Denn der E-Sport ist keine Erscheinung, die rein parallel in der digitalen Welt stattfindet. Genauso wie Rockkonzerte, Stadtfeste oder Veranstaltungen des herkömmlichen Sports ist auch der E-Sport vom Offlinebetrieb und den leibhaftigen Kontakten seiner Akteure abhängig. Selbst für die letzten Skeptiker sollte damit die Mär vom isolierten Kellerkind endgültig widerlegt sein.
Das Positive an dieser Erkenntnis ist, dass sie die Aufmerksamkeit auf die Fangemeinde als die eigentliche Schlüsselperson des E-Sports Weg lenkt. Ohne Fans gibt es keine Grand Finals in der Virtuellen Bundesliga und auch keine LEC Spring Finals in Budapest. Schließlich sind sie es, die die großen und profitablen Turniere und Wettbewerbe, die nur in der körperlichen Welt veranstaltet werden können, auch stattfinden lassen. Ohne Fans und Zuschauer, die Geld für Eintrittsgelder und Merchandise ausgeben, ruhen die großen Bühnen der E-Sportler und damit auch die Podien der Konferenzen und Diskussionen.
Bundesliga Home Challenge als guter Lückenfüller
Im Gegensatz zu den herkömmlichen Sportarten hat der E-Sport aber den entscheidenden Wettbewerbsvorteil, dass – wenn auch eingeschränkt – Training, Wettbewerbe und Turniere auch in Zeiten von Corona weitergeführt werden können. So finden unter anderem mit den LEC Spring Finals in den Studios in Berlin und der Bundesliga Home Challenge gegenwärtig hochkarätige Wettbewerbe statt. Doch beide Veranstaltungen waren bzw. sind nur online. Auch wenn die von der Deutschen Fußball Liga veranstaltete Bundesliga Home Challenge als Lückenfüller ohne finanzielle Absichten gedacht war, entgehen den (übrigen) Veranstaltern Einnahmen aus dem Ticketverkauf und Sponsorverträgen in Millionenhöhe.

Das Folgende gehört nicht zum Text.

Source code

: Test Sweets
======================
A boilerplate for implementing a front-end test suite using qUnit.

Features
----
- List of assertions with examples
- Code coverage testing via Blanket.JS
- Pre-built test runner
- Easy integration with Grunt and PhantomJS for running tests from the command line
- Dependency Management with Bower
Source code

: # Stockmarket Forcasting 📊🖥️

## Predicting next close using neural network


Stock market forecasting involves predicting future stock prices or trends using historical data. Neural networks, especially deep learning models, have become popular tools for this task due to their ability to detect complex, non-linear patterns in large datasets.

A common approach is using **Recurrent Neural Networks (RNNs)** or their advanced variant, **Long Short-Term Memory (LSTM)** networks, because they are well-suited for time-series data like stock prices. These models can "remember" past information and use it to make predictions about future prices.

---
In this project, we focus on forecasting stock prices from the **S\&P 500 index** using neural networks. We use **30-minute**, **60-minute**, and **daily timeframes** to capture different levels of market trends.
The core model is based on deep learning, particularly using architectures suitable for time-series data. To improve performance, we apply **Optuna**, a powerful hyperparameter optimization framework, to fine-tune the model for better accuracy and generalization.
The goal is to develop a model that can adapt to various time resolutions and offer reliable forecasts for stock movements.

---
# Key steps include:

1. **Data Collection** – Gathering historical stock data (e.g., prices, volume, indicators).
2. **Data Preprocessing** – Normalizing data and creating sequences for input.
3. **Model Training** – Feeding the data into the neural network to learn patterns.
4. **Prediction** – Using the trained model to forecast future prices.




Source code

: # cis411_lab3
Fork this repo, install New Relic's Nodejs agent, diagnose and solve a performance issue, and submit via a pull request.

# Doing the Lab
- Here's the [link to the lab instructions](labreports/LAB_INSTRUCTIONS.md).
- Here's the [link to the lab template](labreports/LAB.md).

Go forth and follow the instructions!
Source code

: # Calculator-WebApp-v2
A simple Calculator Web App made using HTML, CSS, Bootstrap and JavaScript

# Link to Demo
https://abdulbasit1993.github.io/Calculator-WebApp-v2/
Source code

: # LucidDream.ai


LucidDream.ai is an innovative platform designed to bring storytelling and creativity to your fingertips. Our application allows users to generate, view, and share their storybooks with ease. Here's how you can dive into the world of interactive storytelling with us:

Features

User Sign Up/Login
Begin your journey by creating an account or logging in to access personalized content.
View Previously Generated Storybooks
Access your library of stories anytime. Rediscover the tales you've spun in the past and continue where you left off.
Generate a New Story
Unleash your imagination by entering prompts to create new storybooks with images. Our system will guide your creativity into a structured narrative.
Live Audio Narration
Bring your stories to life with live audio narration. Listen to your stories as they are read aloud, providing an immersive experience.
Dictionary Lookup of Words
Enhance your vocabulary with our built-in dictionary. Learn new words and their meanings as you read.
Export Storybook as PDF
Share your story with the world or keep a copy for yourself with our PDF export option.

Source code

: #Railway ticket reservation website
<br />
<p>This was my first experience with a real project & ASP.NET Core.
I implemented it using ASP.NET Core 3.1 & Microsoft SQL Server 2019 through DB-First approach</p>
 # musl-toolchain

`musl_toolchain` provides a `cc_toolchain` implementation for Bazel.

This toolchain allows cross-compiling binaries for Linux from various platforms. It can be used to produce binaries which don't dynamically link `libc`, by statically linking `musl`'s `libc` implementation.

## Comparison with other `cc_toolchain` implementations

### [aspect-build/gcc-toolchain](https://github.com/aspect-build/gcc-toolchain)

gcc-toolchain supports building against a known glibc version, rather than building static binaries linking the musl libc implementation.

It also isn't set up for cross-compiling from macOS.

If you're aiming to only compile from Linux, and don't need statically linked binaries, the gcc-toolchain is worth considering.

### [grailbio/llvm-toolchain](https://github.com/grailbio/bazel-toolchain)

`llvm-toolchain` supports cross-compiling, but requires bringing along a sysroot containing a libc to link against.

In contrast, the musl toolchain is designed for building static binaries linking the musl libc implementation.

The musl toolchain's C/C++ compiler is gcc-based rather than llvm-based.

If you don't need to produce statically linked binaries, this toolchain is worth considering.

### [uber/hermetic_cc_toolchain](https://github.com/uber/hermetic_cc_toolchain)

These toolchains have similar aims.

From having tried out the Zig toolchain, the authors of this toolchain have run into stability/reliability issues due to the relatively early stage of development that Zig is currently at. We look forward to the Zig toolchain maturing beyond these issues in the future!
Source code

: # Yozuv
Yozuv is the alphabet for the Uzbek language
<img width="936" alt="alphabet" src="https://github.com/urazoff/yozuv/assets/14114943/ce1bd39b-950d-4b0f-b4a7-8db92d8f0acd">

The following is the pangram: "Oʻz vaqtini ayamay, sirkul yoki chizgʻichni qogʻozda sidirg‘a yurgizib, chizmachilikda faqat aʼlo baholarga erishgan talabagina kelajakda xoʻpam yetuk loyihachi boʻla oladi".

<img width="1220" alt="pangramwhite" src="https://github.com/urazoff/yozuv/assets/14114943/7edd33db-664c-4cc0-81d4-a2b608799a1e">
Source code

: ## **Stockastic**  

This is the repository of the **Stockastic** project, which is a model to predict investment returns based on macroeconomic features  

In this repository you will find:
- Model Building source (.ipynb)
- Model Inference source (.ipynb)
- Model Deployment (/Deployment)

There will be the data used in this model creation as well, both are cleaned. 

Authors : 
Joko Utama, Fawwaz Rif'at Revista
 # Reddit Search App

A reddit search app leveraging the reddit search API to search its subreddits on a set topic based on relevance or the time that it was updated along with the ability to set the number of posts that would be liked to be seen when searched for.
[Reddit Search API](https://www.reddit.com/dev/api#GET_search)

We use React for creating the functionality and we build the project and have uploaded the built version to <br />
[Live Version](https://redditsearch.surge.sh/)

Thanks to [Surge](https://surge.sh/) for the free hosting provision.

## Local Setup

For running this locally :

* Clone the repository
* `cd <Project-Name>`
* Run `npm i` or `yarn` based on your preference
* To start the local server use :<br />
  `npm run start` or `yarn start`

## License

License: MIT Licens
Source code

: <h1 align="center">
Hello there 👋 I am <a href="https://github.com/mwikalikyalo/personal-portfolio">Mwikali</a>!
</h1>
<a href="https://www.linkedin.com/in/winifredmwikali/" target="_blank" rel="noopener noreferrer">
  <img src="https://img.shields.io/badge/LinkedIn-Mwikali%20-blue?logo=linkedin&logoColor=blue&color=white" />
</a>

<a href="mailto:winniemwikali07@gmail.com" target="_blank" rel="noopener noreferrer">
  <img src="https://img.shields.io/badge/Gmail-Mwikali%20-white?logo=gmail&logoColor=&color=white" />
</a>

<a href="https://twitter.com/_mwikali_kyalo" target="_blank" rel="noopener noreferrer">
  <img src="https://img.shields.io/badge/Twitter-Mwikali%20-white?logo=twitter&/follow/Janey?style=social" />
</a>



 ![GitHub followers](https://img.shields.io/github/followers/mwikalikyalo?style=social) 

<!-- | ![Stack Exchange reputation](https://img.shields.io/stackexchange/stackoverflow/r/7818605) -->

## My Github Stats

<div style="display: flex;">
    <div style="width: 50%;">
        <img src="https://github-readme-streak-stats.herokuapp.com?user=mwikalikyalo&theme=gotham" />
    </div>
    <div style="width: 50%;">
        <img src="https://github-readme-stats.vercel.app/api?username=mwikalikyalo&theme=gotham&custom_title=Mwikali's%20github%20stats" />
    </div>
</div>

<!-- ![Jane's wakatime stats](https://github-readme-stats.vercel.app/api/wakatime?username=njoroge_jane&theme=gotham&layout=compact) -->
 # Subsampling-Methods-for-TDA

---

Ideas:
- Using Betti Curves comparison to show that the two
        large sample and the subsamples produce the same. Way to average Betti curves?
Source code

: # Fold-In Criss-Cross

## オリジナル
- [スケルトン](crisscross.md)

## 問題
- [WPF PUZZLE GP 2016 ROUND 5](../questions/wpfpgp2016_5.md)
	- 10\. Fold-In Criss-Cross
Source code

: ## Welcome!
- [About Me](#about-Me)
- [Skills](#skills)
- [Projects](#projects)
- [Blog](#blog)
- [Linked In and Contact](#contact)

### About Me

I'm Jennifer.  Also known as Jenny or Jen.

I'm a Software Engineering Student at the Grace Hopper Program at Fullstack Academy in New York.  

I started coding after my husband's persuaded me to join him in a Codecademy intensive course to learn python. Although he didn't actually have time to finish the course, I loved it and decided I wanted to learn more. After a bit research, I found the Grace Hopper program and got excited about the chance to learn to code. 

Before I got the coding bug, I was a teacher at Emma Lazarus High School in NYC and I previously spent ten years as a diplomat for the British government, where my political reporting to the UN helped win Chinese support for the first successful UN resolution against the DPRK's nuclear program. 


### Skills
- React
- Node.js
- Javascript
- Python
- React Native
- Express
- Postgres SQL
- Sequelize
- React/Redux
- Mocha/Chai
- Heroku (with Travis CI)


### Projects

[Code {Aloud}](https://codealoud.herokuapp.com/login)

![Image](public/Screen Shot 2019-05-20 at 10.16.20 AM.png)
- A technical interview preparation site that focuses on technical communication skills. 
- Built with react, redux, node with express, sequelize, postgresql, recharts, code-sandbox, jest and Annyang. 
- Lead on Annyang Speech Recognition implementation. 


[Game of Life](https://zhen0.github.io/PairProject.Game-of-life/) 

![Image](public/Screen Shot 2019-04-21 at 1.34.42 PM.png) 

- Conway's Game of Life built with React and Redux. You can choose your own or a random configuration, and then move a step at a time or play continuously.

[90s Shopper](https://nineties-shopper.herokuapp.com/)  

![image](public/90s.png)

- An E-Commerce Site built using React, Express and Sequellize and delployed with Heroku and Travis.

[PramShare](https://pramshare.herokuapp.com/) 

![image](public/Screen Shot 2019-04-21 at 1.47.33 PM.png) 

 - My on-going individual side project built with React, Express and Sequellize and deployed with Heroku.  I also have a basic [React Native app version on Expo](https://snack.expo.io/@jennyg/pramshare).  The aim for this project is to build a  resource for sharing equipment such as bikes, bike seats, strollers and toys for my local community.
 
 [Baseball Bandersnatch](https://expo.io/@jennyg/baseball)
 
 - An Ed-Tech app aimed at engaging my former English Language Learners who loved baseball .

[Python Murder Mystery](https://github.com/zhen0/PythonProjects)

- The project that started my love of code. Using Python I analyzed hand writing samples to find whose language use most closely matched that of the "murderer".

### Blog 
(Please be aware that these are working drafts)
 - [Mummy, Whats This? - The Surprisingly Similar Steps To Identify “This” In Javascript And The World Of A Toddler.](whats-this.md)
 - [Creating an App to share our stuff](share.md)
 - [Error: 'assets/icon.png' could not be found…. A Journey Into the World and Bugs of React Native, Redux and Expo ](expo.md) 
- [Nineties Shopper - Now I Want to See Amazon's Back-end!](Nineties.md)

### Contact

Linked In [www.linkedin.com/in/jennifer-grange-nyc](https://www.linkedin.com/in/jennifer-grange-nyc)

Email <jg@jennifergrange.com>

Nun mögen romantisch veranlagte E-Sportler eine Rückbesinnung auf den reinen E-Sport, der wie früher nur online und ohne Kommerz betrieben wird, durchaus befürworten. Diese Sichtweise lässt jedoch außer Acht, dass der Schritt in die körperliche Welt eine Errungenschaft des E-Sports ist. Seine gesellschaftliche, politische und sportliche Akzeptanz ist zwangsläufig und unvermeidbar verbunden mit der gleichzeitigen Kommerzialisierung des E-Sports.
Ergebnis: Dran bleiben!
Die Corona-Krise trifft die gesamte Branche hart, mit wenigen Ausnahmen. Gerade für eine so junge Szenebranche wie dem E-Sport besteht die Gefahr, dass Corona sich zum Neckbreaker entwickelt. Staatliche Fördermittel, wie die Corona-Soforthilfe für Unternehmen, sind realistischer Weise nicht zu erwarten. Der E-Sport muss die Dürrezeit aus eigener Kraft überstehen.
Niemand kann absehen, wann der E-Sport wieder richtig Fahrt aufnehmen kann. Darum muss es heißen: „Dran bleiben und Flagge zeigen!“ Es ist gut, wenn der E-Sport während der Corona-Krise durch online veranstaltete Turniere und Wettbewerbe ein Lebenszeichen erhält.